◆ **TASK OBJECTIVE**: Could you copy every entry exactly, with nothing changed?

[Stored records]
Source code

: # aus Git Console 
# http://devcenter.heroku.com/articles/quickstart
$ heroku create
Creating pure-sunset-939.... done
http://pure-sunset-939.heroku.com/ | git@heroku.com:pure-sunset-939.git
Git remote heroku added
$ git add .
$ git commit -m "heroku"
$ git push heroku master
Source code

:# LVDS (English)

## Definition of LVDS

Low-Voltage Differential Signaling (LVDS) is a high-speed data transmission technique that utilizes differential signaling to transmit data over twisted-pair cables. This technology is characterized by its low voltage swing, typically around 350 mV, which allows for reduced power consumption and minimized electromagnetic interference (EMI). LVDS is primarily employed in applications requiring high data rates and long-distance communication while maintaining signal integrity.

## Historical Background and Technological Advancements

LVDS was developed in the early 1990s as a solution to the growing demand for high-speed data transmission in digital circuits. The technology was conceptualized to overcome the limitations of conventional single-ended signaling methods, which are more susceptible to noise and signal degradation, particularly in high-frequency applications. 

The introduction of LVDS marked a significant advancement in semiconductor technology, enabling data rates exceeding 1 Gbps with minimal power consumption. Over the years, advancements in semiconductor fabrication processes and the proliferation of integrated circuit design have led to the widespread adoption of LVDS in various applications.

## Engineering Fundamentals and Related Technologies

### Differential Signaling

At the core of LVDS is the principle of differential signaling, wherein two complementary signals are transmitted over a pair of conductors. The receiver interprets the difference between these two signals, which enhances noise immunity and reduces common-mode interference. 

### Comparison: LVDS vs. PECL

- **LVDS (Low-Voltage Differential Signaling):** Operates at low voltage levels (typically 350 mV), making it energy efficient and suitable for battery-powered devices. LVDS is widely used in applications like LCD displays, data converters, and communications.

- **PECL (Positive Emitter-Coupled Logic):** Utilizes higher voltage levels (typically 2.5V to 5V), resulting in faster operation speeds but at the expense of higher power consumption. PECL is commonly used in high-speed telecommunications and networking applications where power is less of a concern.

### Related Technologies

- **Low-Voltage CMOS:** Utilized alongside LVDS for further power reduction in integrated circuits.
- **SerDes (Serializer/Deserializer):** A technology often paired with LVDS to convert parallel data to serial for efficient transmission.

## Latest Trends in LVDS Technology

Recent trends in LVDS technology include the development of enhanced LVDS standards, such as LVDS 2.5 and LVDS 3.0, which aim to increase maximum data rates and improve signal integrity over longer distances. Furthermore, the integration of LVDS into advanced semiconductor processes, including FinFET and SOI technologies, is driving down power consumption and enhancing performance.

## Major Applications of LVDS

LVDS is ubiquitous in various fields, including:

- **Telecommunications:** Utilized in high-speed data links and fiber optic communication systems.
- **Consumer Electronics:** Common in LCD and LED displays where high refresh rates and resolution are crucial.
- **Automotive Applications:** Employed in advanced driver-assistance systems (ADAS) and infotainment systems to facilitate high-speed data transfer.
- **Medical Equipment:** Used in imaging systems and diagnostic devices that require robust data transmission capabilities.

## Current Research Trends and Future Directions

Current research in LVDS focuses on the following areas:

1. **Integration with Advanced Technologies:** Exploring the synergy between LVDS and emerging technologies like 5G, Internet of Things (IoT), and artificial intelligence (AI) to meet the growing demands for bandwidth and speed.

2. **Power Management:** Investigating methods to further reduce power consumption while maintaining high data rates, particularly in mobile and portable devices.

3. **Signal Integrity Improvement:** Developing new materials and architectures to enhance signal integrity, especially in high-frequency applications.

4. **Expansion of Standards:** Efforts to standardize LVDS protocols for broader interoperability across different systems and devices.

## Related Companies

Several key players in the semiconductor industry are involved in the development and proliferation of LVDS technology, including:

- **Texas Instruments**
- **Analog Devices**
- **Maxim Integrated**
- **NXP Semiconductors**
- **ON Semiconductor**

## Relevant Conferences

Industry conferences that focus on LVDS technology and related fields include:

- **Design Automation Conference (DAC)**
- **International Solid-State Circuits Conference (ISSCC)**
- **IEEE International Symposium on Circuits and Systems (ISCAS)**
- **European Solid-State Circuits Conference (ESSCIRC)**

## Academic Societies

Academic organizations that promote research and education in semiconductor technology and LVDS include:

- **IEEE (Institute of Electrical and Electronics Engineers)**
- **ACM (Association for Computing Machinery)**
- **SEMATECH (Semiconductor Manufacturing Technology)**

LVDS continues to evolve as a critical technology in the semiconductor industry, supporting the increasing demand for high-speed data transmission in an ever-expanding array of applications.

◆ **COMPLETED TASK**:
Source code

: # aus Git Console 
# http://devcenter.heroku.com/articles/quickstart
$ heroku create
Creating pure-sunset-939.... done
http://pure-sunset-939.heroku.com/ | git@heroku.com:pure-sunset-939.git
Git remote heroku added
$ git add .
$ git commit -m "heroku"
$ git push heroku master
Source code

:# LVDS (English)

## Definition of LVDS

Low-Voltage Differential Signaling (LVDS) is a high-speed data transmission technique that utilizes differential signaling to transmit data over twisted-pair cables. This technology is characterized by its low voltage swing, typically around 350 mV, which allows for reduced power consumption and minimized electromagnetic interference (EMI). LVDS is primarily employed in applications requiring high data rates and long-distance communication while maintaining signal integrity.

## Historical Background and Technological Advancements

LVDS was developed in the early 1990s as a solution to the growing demand for high-speed data transmission in digital circuits. The technology was conceptualized to overcome the limitations of conventional single-ended signaling methods, which are more susceptible to noise and signal degradation, particularly in high-frequency applications. 

The introduction of LVDS marked a significant advancement in semiconductor technology, enabling data rates exceeding 1 Gbps with minimal power consumption. Over the years, advancements in semiconductor fabrication processes and the proliferation of integrated circuit design have led to the widespread adoption of LVDS in various applications.

## Engineering Fundamentals and Related Technologies

### Differential Signaling

At the core of LVDS is the principle of differential signaling, wherein two complementary signals are transmitted over a pair of conductors. The receiver interprets the difference between these two signals, which enhances noise immunity and reduces common-mode interference. 

### Comparison: LVDS vs. PECL

- **LVDS (Low-Voltage Differential Signaling):** Operates at low voltage levels (typically 350 mV), making it energy efficient and suitable for battery-powered devices. LVDS is widely used in applications like LCD displays, data converters, and communications.

- **PECL (Positive Emitter-Coupled Logic):** Utilizes higher voltage levels (typically 2.5V to 5V), resulting in faster operation speeds but at the expense of higher power consumption. PECL is commonly used in high-speed telecommunications and networking applications where power is less of a concern.

### Related Technologies

- **Low-Voltage CMOS:** Utilized alongside LVDS for further power reduction in integrated circuits.
- **SerDes (Serializer/Deserializer):** A technology often paired with LVDS to convert parallel data to serial for efficient transmission.

## Latest Trends in LVDS Technology

Recent trends in LVDS technology include the development of enhanced LVDS standards, such as LVDS 2.5 and LVDS 3.0, which aim to increase maximum data rates and improve signal integrity over longer distances. Furthermore, the integration of LVDS into advanced semiconductor processes, including FinFET and SOI technologies, is driving down power consumption and enhancing performance.

## Major Applications of LVDS

LVDS is ubiquitous in various fields, including:

- **Telecommunications:** Utilized in high-speed data links and fiber optic communication systems.
- **Consumer Electronics:** Common in LCD and LED displays where high refresh rates and resolution are crucial.
- **Automotive Applications:** Employed in advanced driver-assistance systems (ADAS) and infotainment systems to facilitate high-speed data transfer.
- **Medical Equipment:** Used in imaging systems and diagnostic devices that require robust data transmission capabilities.

## Current Research Trends and Future Directions

Current research in LVDS focuses on the following areas:

1. **Integration with Advanced Technologies:** Exploring the synergy between LVDS and emerging technologies like 5G, Internet of Things (IoT), and artificial intelligence (AI) to meet the growing demands for bandwidth and speed.

2. **Power Management:** Investigating methods to further reduce power consumption while maintaining high data rates, particularly in mobile and portable devices.

3. **Signal Integrity Improvement:** Developing new materials and architectures to enhance signal integrity, especially in high-frequency applications.

4. **Expansion of Standards:** Efforts to standardize LVDS protocols for broader interoperability across different systems and devices.

## Related Companies

Several key players in the semiconductor industry are involved in the development and proliferation of LVDS technology, including:

- **Texas Instruments**
- **Analog Devices**
- **Maxim Integrated**
- **NXP Semiconductors**
- **ON Semiconductor**

## Relevant Conferences

Industry conferences that focus on LVDS technology and related fields include:

- **Design Automation Conference (DAC)**
- **International Solid-State Circuits Conference (ISSCC)**
- **IEEE International Symposium on Circuits and Systems (ISCAS)**
- **European Solid-State Circuits Conference (ESSCIRC)**

## Academic Societies

Academic organizations that promote research and education in semiconductor technology and LVDS include:

- **IEEE (Institute of Electrical and Electronics Engineers)**
- **ACM (Association for Computing Machinery)**
- **SEMATECH (Semiconductor Manufacturing Technology)**

LVDS continues to evolve as a critical technology in the semiconductor industry, supporting the increasing demand for high-speed data transmission in an ever-expanding array of applications.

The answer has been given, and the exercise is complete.